Retourner à Sion n'est donc pas reprendre place au même lieu dont nous étions partis. Car, pour nous, et non pas en lui-même, ce lieu a changé, il s'est modifié du fait de notre départ. Pour nous il s'augmente maintenant de notre retour. Il nous est donné, donné plus que rendu, accru de cet excès que sont les gerbes quand on les compare à la semence. Car maintenant nous sommes là avec nos gerbes, et celles-ci sont nôtres autrement que ne l'était la semence. Étions-nous même avec elle ? Oui, sans doute, mais puisque nous l'avons dispersée, n'est-ce point parce que nous n'y tenions pas tellement, parce que nous devions nous en défaire, parce qu'elle nous aurait alourdis si nous l'avions gardée ? Notre rire, notre joie, notre cri de jubilation ne sont donc pas trompeurs. Avec la moisson nous sommes à Sion, mais de nouveau, au sens propre de ce mot. Dans l'actuel il y a une nouveauté irréductible qui n'est pas dans le virtuel, la moisson ne répète pas les semailles autrement. L'actuel n'est pas du virtuel accompli, ou alors l'événement en quoi consiste ce que nous appelons un accomplissement ne serait rien de neuf, n'existerait pas dans sa singularité.

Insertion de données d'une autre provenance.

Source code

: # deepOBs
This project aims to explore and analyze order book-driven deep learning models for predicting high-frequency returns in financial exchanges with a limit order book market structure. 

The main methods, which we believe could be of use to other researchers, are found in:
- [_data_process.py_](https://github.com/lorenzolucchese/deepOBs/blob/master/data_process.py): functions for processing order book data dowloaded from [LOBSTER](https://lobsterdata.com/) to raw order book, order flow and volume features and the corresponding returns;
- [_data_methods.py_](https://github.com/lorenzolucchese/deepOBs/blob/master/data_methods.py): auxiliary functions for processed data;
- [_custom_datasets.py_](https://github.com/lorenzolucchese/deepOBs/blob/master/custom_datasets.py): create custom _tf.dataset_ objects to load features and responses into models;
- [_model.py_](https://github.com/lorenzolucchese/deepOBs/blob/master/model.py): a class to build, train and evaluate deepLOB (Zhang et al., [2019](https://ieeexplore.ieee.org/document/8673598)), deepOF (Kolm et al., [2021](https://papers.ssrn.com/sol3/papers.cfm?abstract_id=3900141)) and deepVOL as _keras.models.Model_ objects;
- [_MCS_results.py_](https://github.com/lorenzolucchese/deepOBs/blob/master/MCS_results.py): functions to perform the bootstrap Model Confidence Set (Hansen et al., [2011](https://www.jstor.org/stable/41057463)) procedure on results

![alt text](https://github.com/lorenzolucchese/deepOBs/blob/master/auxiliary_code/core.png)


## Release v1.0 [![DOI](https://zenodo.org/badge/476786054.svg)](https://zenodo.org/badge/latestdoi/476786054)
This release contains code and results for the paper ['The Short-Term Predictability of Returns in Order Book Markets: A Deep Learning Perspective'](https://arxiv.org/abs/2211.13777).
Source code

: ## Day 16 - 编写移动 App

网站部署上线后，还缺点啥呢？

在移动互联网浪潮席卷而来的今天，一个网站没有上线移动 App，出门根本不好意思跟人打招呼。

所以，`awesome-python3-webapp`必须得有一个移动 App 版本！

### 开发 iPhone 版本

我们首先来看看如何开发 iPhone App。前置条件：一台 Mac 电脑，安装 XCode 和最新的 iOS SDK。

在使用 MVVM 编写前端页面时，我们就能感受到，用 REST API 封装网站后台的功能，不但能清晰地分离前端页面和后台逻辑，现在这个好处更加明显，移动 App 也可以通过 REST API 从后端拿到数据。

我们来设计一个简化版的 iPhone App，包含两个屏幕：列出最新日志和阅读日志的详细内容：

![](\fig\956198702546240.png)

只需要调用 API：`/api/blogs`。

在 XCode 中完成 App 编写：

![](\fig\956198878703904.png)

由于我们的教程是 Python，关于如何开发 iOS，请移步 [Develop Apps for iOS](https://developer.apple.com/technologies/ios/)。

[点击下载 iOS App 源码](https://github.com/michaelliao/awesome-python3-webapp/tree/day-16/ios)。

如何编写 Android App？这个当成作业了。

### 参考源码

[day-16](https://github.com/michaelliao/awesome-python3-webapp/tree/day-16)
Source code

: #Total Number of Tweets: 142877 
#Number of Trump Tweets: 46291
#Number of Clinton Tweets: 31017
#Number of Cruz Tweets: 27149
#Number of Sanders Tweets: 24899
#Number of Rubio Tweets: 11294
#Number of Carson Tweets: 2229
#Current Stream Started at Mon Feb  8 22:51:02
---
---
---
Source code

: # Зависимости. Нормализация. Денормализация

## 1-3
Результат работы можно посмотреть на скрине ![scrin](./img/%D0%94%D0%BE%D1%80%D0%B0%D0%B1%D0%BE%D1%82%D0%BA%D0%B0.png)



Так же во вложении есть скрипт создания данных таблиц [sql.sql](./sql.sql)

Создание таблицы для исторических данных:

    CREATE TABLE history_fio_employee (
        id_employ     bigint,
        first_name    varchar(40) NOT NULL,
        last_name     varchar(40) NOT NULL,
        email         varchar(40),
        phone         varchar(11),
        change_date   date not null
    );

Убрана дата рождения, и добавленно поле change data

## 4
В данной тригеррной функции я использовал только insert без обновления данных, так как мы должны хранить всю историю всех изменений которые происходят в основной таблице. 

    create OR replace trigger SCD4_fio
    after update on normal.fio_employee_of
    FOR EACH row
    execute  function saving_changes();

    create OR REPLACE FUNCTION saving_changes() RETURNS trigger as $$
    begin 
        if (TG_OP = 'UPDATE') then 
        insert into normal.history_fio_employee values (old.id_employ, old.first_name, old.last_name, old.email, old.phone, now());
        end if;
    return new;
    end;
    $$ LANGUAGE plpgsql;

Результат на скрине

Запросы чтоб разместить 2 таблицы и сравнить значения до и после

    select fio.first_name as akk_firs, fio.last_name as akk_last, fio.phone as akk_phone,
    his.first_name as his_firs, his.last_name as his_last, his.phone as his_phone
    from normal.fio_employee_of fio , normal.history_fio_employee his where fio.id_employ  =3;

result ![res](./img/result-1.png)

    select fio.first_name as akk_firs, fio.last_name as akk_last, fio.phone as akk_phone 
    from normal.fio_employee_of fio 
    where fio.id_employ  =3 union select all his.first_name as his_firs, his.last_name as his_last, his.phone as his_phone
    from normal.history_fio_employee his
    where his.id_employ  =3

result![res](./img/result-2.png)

Mais il y a plus encore. Le virtuel des semailles n'est pas cantonné à aujourd'hui, alors que l'actuel de la moisson serait pour demain, pour tous les demains à venir et, par conséquent, ne serait jamais ici où nous sommes présentement. En effet, le psaume que nous lisons est écrit tout entier au présent, un présent qui est plus un mode qu'un temps. Ainsi chaque instant est-il tressé de virtuel et d'actuel, de semence et de gerbes, de départ et de retour. Cette alliance inextricable d'aspects si différents, si contraires, fait donc de tout instant un mélange détonant, ressenti comme une explosion interminable. Les larmes ne cessent d'aller avec la joie, le rire avec l'abattement de celui qui pleure. Ne serait-ce point cela faire l'expérience du temps selon la foi ?

Clamart, le 25 mars 2005

SUITE 3

Réalité et vérité - Le retour ne rend pas. Il accroît. Mais, s'il en est ainsi, comment ne pas prendre d'abord pour un rêve un tel état de choses ? En fait, serait-elle reconnue par la parole d'autrui, la réalité est toujours en défaut. Il lui manque encore sans cesse un supplément d'elle-même, et celui-ci est l'accueil que nous lui accordons nous-mêmes. Ainsi, même si elle comble et dépasse notre désir, la réalité nous paraît-elle toujours incertaine, voire décevante, aussi longtemps qu'elle n'est pas devenue, par nous et pour nous, une vérité. En effet, elle n'est une vérité que lorsqu'elle est devenue nôtre. Ainsi la vérité, on l'a compris, est-elle à entendre ici comme la foi par laquelle nous intégrons l'accroissement de nous-mêmes en quoi consiste notre retour.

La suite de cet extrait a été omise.